WHAT YOU HAVE TO DO
The lines below starting at the line containing "[00:25:46] **Robbie:** Yeah" and ending at the line containing "[00:25:47] **Chuck:** would" are to be repeated exactly, with both ends kept and nothing else added.

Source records
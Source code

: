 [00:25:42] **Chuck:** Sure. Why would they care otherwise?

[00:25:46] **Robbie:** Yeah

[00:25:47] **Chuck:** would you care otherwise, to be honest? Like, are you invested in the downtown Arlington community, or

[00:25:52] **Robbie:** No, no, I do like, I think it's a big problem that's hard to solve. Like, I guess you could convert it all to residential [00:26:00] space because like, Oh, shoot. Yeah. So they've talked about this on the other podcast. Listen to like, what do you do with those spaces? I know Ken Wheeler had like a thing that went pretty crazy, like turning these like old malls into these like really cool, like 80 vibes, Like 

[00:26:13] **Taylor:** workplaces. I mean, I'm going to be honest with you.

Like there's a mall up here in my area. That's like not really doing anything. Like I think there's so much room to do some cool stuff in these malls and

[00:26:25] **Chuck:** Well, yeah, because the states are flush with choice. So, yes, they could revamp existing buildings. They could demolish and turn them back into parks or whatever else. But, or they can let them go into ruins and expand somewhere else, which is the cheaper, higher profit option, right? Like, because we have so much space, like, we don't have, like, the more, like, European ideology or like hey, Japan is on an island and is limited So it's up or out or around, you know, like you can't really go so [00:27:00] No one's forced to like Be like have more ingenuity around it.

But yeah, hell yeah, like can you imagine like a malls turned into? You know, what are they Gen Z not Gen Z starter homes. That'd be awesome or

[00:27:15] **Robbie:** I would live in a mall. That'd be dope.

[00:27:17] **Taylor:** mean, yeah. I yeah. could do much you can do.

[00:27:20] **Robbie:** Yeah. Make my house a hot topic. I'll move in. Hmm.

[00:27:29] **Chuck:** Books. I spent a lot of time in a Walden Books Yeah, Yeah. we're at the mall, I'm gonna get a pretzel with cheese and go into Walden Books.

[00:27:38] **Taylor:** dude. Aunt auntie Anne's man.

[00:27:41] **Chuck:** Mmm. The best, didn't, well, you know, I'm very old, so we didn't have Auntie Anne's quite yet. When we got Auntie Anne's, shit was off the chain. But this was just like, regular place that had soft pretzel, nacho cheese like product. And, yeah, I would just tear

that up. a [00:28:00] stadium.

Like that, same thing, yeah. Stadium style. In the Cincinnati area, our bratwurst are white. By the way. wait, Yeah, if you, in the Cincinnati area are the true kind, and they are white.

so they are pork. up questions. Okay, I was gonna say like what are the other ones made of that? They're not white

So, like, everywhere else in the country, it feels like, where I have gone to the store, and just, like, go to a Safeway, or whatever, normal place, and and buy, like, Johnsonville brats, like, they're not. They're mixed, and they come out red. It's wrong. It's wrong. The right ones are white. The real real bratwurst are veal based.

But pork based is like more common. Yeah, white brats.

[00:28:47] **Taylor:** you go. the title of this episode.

TASK ANSWER
[00:25:46] **Robbie:** Yeah

[00:25:47] **Chuck:** would you care otherwise, to be honest? Like, are you invested in the downtown Arlington community, or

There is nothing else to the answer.